● Records for the exercise
========
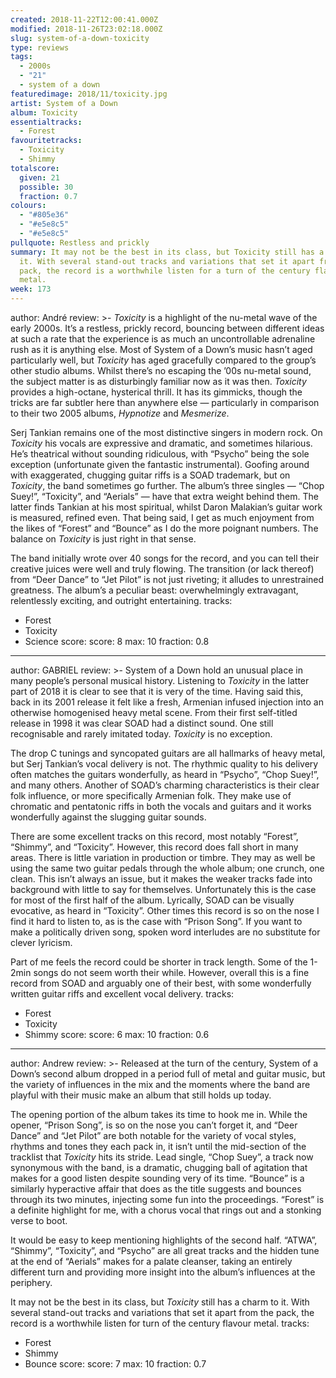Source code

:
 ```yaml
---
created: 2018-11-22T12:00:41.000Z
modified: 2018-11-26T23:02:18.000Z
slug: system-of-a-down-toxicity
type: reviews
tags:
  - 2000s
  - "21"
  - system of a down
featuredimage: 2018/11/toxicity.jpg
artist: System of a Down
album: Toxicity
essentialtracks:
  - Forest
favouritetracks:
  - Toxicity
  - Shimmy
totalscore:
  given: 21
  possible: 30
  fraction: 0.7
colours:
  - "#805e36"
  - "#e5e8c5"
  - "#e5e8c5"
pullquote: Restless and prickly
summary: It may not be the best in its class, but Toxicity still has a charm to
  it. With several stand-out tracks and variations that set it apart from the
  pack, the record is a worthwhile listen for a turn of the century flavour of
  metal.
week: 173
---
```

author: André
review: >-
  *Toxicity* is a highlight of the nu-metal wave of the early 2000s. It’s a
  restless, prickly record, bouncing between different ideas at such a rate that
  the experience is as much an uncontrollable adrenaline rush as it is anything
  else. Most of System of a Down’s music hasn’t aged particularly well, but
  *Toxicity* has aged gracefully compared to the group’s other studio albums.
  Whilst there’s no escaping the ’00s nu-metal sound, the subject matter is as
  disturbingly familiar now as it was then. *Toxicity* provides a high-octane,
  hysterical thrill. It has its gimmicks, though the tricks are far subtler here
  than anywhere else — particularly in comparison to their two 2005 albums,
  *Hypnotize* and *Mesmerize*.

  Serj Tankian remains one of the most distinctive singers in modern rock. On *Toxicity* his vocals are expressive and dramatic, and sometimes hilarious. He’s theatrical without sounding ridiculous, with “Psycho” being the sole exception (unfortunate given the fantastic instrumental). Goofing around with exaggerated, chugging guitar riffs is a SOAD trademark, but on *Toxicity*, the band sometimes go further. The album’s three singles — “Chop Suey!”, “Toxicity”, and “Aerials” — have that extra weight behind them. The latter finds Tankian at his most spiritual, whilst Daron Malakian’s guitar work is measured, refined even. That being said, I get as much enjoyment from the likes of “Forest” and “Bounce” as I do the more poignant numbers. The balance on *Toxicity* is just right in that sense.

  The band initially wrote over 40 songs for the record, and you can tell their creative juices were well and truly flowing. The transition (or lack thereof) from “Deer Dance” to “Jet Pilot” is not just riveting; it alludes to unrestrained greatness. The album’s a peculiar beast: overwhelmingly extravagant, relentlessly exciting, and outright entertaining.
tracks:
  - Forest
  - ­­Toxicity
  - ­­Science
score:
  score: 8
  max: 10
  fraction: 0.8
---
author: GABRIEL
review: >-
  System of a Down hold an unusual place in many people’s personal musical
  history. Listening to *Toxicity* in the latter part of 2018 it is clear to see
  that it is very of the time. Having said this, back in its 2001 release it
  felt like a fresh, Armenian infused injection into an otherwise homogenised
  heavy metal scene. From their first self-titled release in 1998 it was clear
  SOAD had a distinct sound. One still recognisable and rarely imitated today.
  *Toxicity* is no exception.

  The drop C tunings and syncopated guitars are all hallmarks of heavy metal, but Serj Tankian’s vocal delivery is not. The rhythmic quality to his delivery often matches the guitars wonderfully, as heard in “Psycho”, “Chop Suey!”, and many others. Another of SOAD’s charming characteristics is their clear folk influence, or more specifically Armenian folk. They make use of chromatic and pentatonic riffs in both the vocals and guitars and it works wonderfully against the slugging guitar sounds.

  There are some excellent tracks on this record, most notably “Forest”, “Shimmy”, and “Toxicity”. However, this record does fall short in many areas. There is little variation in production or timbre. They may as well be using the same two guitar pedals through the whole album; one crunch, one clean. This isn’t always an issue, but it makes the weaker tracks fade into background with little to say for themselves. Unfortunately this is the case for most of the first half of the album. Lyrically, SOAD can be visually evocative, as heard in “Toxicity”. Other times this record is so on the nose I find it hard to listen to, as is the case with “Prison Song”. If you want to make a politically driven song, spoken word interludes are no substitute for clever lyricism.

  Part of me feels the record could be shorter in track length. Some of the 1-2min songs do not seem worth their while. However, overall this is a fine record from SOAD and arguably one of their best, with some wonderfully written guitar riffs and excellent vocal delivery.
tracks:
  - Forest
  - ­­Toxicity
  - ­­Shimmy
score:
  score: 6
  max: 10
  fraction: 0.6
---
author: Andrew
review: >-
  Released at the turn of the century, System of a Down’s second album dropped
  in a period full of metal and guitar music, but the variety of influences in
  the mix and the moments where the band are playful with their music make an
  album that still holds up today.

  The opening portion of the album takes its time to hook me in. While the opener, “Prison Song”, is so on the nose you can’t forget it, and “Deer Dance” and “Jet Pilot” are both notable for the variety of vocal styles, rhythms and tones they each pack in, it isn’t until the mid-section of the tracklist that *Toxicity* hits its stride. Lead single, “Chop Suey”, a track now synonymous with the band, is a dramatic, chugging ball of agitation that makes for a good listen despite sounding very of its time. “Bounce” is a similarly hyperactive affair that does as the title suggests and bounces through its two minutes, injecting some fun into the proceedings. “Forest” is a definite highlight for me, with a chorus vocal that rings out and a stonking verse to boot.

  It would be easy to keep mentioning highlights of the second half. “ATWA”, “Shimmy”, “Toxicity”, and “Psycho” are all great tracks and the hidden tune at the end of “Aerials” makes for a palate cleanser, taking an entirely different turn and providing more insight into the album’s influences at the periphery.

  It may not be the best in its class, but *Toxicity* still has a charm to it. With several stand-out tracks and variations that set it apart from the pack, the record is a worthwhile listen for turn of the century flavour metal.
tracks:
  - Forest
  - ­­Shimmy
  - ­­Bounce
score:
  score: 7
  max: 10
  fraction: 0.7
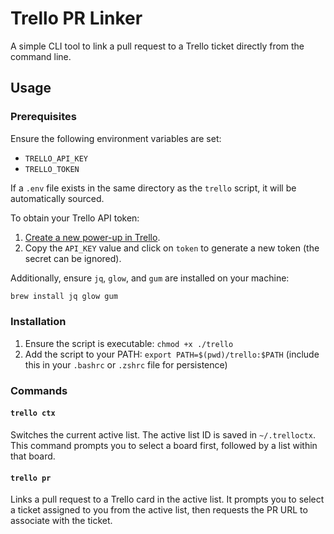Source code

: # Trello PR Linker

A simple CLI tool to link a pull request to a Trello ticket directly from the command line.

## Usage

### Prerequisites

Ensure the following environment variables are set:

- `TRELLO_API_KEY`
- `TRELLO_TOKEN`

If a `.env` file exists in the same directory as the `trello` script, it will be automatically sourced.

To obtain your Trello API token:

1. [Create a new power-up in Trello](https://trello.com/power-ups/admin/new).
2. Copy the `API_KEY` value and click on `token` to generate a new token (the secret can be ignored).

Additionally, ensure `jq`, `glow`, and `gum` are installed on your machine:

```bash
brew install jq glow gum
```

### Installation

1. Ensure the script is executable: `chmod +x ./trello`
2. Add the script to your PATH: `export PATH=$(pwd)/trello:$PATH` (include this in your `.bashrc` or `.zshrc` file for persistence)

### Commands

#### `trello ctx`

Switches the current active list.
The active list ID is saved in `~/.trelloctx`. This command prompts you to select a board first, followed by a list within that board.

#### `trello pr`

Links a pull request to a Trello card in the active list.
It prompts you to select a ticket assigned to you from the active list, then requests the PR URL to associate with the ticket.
========
An exact copy of the lines above, from the first through the line that holds "else. Most of", is what is needed; leave the pictures out.

● Final answer
Source code

:
 ```yaml
---
created: 2018-11-22T12:00:41.000Z
modified: 2018-11-26T23:02:18.000Z
slug: system-of-a-down-toxicity
type: reviews
tags:
  - 2000s
  - "21"
  - system of a down
featuredimage: 2018/11/toxicity.jpg
artist: System of a Down
album: Toxicity
essentialtracks:
  - Forest
favouritetracks:
  - Toxicity
  - Shimmy
totalscore:
  given: 21
  possible: 30
  fraction: 0.7
colours:
  - "#805e36"
  - "#e5e8c5"
  - "#e5e8c5"
pullquote: Restless and prickly
summary: It may not be the best in its class, but Toxicity still has a charm to
  it. With several stand-out tracks and variations that set it apart from the
  pack, the record is a worthwhile listen for a turn of the century flavour of
  metal.
week: 173
---
```

author: André
review: >-
  *Toxicity* is a highlight of the nu-metal wave of the early 2000s. It’s a
  restless, prickly record, bouncing between different ideas at such a rate that
  the experience is as much an uncontrollable adrenaline rush as it is anything
  else. Most of System of a Down’s music hasn’t aged particularly well, but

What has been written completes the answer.